Side dishes

Corn with girolle mushrooms

corngirolle

Growing up in the United States, we enjoyed corn on the cob all summer long. Shucking corn on the cob was a chore I never minded, and we ate the corn with funny plastic corn-shaped holders on either end.

All that came to an end during the years I lived in France, where corn is mainly something to feed to animals. Or possibly to drain out of a can to put in a salad.

I’ve enjoyed eating fresh corn again since moving to the UK. While I grew up eating corn boiled, with a pat of butter, I now prefer my corn on the cob grilled, with just a sprinkling of sea salt.  Or, as we move towards autumn, I love eating corn cut off the cob and gently pan-fried with some fresh girolle mushrooms.

Corn with girolle mushrooms (inspired by an Alice Waters recipe in Chez Panisse Vegetables)

3-4 ears of fresh corn, kernels cut off the cob

100 g fresh girolle mushrooms

1-2 cloves of garlic, peeled and crushed

1 tablespoon coconut or vegetable oil for pan-frying

1 large ripe avocado, peeled, pitted and chopped

1-2 tablespoons olive oil for dressing

a squeeze of lime juice

1 tablespoon chopped coriander leaves

salt and pepper to taste

Serves 4 as a side dish

Rinse the girolles in a colander, then wipe any remaining dirt off with a paper towel. Slice into small bite-sized pieces.

Heat the coconut or vegetable oil in a skillet and add the garlic. As soon as the garlic starts to sizzle, add the girolles and cook over medium heat.
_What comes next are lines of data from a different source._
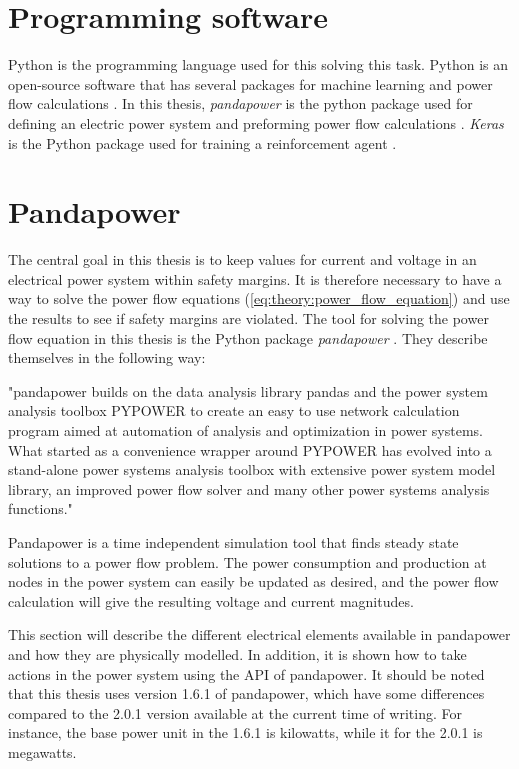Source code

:\documentclass[class=book, crop=false]{standalone}
\begin{document}
\section{Programming software}
Python is the programming language used for this solving this task. Python is an open-source software that has several packages for machine learning and power flow calculations \cite{python_web}. In this thesis, \textit{pandapower} is the python package used for defining an electric power system and preforming power flow calculations \cite{pandapower}. \textit{Keras} is the Python package used for training a reinforcement agent \cite{keras_chollet2015}.

\section{Pandapower}
The central goal in this thesis is to keep values for current and voltage in an electrical power system within safety margins. It is therefore necessary to have a way to solve the power flow equations (\eqref{eq:theory:power_flow_equation}) and use the results to see if safety margins are violated. The tool for solving the power flow equation in this thesis is the Python package \textit{pandapower} \cite{pandapower}. They describe themselves in the following way:

\begin{displayquote}
"pandapower builds on the data analysis library pandas and the power system analysis toolbox PYPOWER to create an easy to use network calculation program aimed at automation of analysis and optimization in power systems. What started as a convenience wrapper around PYPOWER has evolved into a stand-alone power systems analysis toolbox with extensive power system model library, an improved power flow solver and many other power systems analysis functions." \cite{pandapower_website}
\end{displayquote}

Pandapower is a time independent simulation tool that finds steady state solutions to a power flow problem. The power consumption and production at nodes in the power system can easily be updated as desired, and the power flow calculation will give the resulting voltage and current magnitudes.

This section will describe the different electrical elements available in pandapower and how they are physically modelled. In addition, it is shown how to take actions in the power system using the API of pandapower. It should be noted that this thesis uses version 1.6.1 of pandapower, which have some differences compared to the 2.0.1 version available at the current time of writing. For instance, the base power unit in the 1.6.1 is kilowatts, while it for the 2.0.1 is megawatts.
\end{document}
When the girolles have started to brown, add the corn and cook for about 10 minutes, stirring regularly, until the corn is just cooked (taste to be sure). If the corn starts to burn while cooking, add a few drops of water.

Allow the corn and girolles to cool for 10-15 minutes. Add the avocado, lime juice, and coriander leaves, then add olive oil, salt and pepper to taste.

Note: Corn is not GAPS-friendly and is often not tolerated by followers of the GFCF diet, so this recipe will not be for everyone. That said, even the most vegetable-averse children often like corn, so it can be a useful “gateway vegetable” to teach children about getting more color onto their plate.